The war of the sexes has found a new battleground—the menu card, forcing Raul Dias to ask “who put the gender in my food?”
The crimson sun is bidding us a languid adieu as we, a motley bunch of six friends congregate at AER, The Four Season Mumbai’s 34th floor rooftop bar and lounge for what else, but a round of sundowners that truly put the R back into relaxation. Round one over and done with, we decide to go against convention for round two as far as our choice of drinks goes. So, it’s a pitcher of beer for the three ladies, while we gents opt for a troika of cosmopolitans. The well-heeled waiter arrives almost instantly back with our order and proceeds to place before the ladies the cosmopolitans, while my two male friends and I are served the beer. “Err…it’s the other way round—we get the cosmopolitans and they the beers,” I tell the stunned waiter who shoots us with a what-kind-of-wusses-drink-cosmopolitans look. That was it! I decide there and then that I HAVE TO finally take a stand for all mankind (and even womankind) and scream out loud from the rooftop (literally!) --“Who put the gender in my food??!!
For years we have been socially conditioned into the belief that while a tipple of single malt is a man’s drink, a screwdriver is a decidedly feminine libation. The fact notwithstanding that I personally know more women (my mum included) who love to nurse a tumbler of Talisker than men! So who are we to decide the gender of a drink or even a dish for that matter?

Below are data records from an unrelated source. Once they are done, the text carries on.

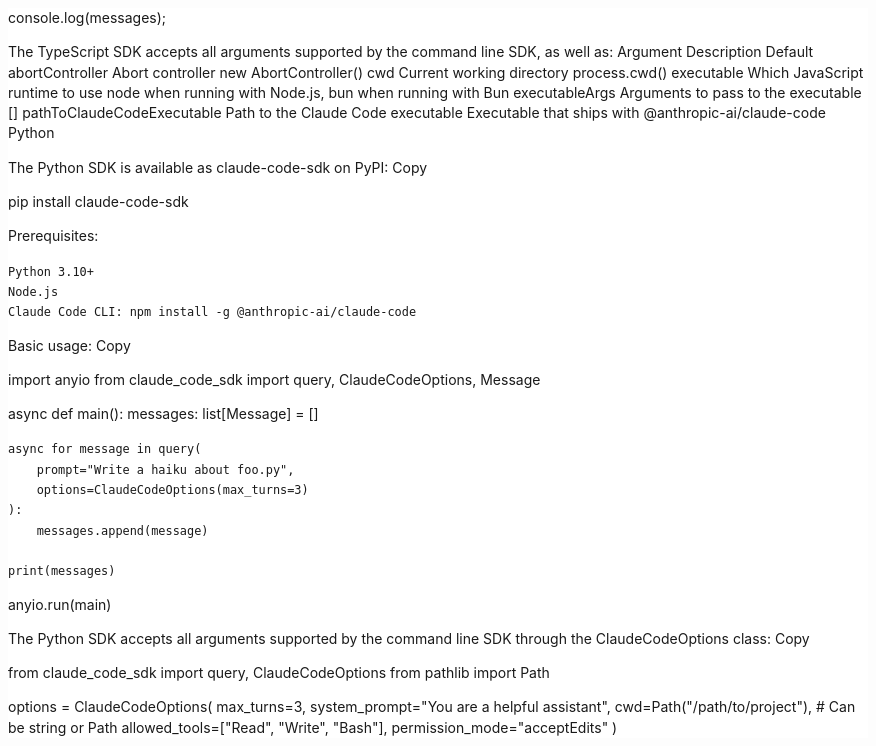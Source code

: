 console.log(messages);

The TypeScript SDK accepts all arguments supported by the command line SDK, as well as:
Argument	Description	Default
abortController	Abort controller	new AbortController()
cwd	Current working directory	process.cwd()
executable	Which JavaScript runtime to use	node when running with Node.js, bun when running with Bun
executableArgs	Arguments to pass to the executable	[]
pathToClaudeCodeExecutable	Path to the Claude Code executable	Executable that ships with @anthropic-ai/claude-code
​
Python

The Python SDK is available as claude-code-sdk on PyPI:
Copy

pip install claude-code-sdk

Prerequisites:

    Python 3.10+
    Node.js
    Claude Code CLI: npm install -g @anthropic-ai/claude-code

Basic usage:
Copy

import anyio
from claude_code_sdk import query, ClaudeCodeOptions, Message

async def main():
    messages: list[Message] = []
    
    async for message in query(
        prompt="Write a haiku about foo.py",
        options=ClaudeCodeOptions(max_turns=3)
    ):
        messages.append(message)
    
    print(messages)

anyio.run(main)

The Python SDK accepts all arguments supported by the command line SDK through the ClaudeCodeOptions class:
Copy

from claude_code_sdk import query, ClaudeCodeOptions
from pathlib import Path

options = ClaudeCodeOptions(
    max_turns=3,
    system_prompt="You are a helpful assistant",
    cwd=Path("/path/to/project"),  # Can be string or Path
    allowed_tools=["Read", "Write", "Bash"],
    permission_mode="acceptEdits"
)
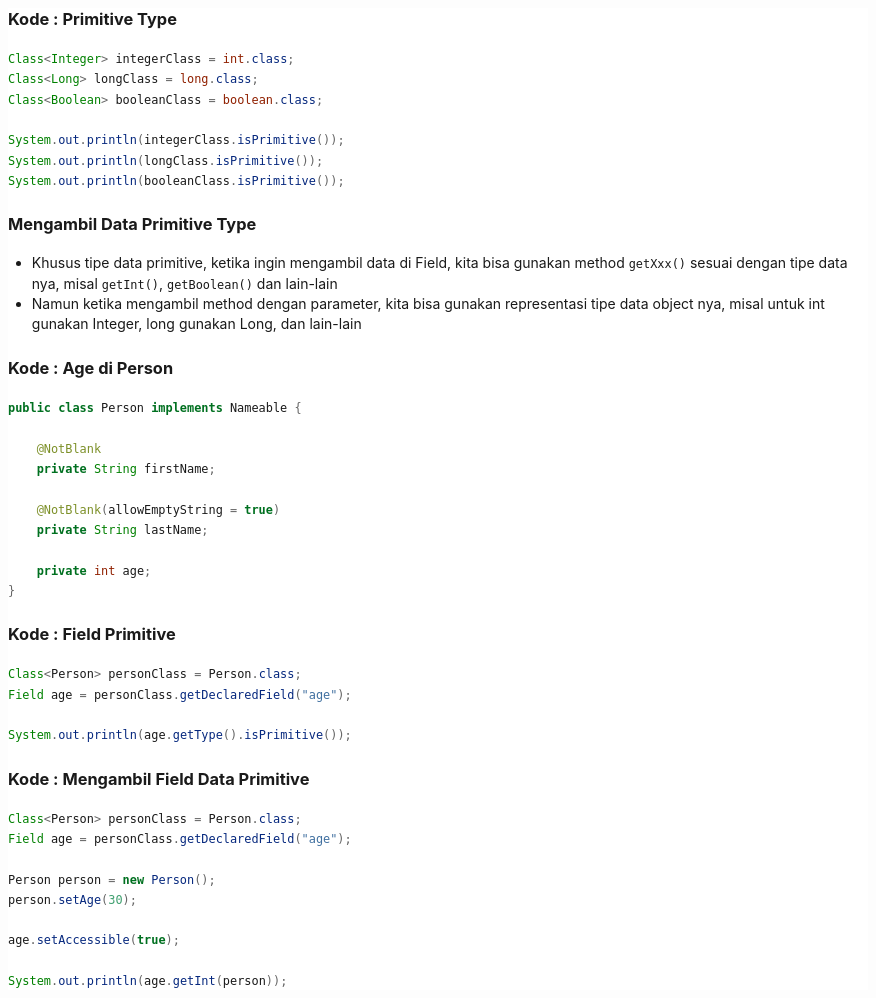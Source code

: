 ### Kode : Primitive Type

```java
Class<Integer> integerClass = int.class;
Class<Long> longClass = long.class;
Class<Boolean> booleanClass = boolean.class;

System.out.println(integerClass.isPrimitive());
System.out.println(longClass.isPrimitive());
System.out.println(booleanClass.isPrimitive());
```

### Mengambil Data Primitive Type

- Khusus tipe data primitive, ketika ingin mengambil data di Field, kita bisa gunakan method `getXxx()` sesuai dengan tipe data nya, misal `getInt()`, `getBoolean()` dan lain-lain
- Namun ketika mengambil method dengan parameter, kita bisa gunakan representasi tipe data object nya, misal untuk int gunakan Integer, long gunakan Long, dan lain-lain

### Kode : Age di Person

```java
public class Person implements Nameable {

	@NotBlank
	private String firstName;

	@NotBlank(allowEmptyString = true)
	private String lastName;

	private int age;
}
```

### Kode : Field Primitive

```java
Class<Person> personClass = Person.class;
Field age = personClass.getDeclaredField("age");

System.out.println(age.getType().isPrimitive());
```

### Kode : Mengambil Field Data Primitive

```java
Class<Person> personClass = Person.class;
Field age = personClass.getDeclaredField("age");

Person person = new Person();
person.setAge(30);

age.setAccessible(true);

System.out.println(age.getInt(person));
```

If going by the way tandoori chicken is perceived in India, then testosterone must be one of its main ingredients. Time and again our senses have been ‘assaulted’ with images of villains like Gabbar Singh and his ilk brandishing a leg of tandoori chicken while biting into it in true cave man fashion. Au contraire, one of the tastiest laddoos we get in India—the deek laddoo—made from the sap of the gum tree, is supposed to be a ‘ladies only’ post-delivery, strength-giving elixir. But try telling that to my 6’2”, 95 kg buddy Adil who can see off a kilogram of the stuff in one go.
Men love their medium-rare steak while women prefer a delicate garden salad—who says so? Walk into any steak house, be it Kolkata’s iconic Peter Cat or New Delhi’s Smoke House Grill and check out the number of women going in for a piece of meat (the edible kind that is!). On the other hand, give the pure vegetarian Amitabh Bachchan a crisp salad any day and he’ll lap it up with manic gusto, a former co-star of his once told me.
The British have gone one step further in perfecting the art of this ‘genderisation’ of food. Even some of the names of their dishes are laced with unnecessary machismo. Shepherd’s Pie is one of them and so is the rather vulgar sounding Spotted Dick, which is in fact, an innocuous and quite tasty steamed suet pudding served with custard. They even apply gender to specific meals. Tea and the social hullabaloo they make out of the ceremonial tea party is as feminine as a coiffered poodle with pink pom poms. Dainty cucumber and watercress sandwiches cut into fancy shapes served with petits fours, scones with Chantilly cream and meringues on pretty lace doilies washed down with demitasses of mild Earl Grey, all conjure up images of Victorian ladies in summer hats sitting in the garden sipping tea, pinkie finger raised et al.
One of my favourite movies Moonlight and Valentino, has a line by Gwyneth Paltrow who says “why should my soup have a gender?” when told that soup is like a comforting elder sister. I couldn’t agree with her more. And why shouldn’t I? Being an avid lover of food and drink, I refuse to join the alarmists and denounce certain dishes as masculine or feminine. Food is food and I love it just the way it was meant to be loved—minus any trappings that pertain to caste, creed and in this case gender. So, bring on the cosmopolitans, the cones and yes, even the steaks and tandoori chicken… and please don’t forget those delicate cucumber sandwiches!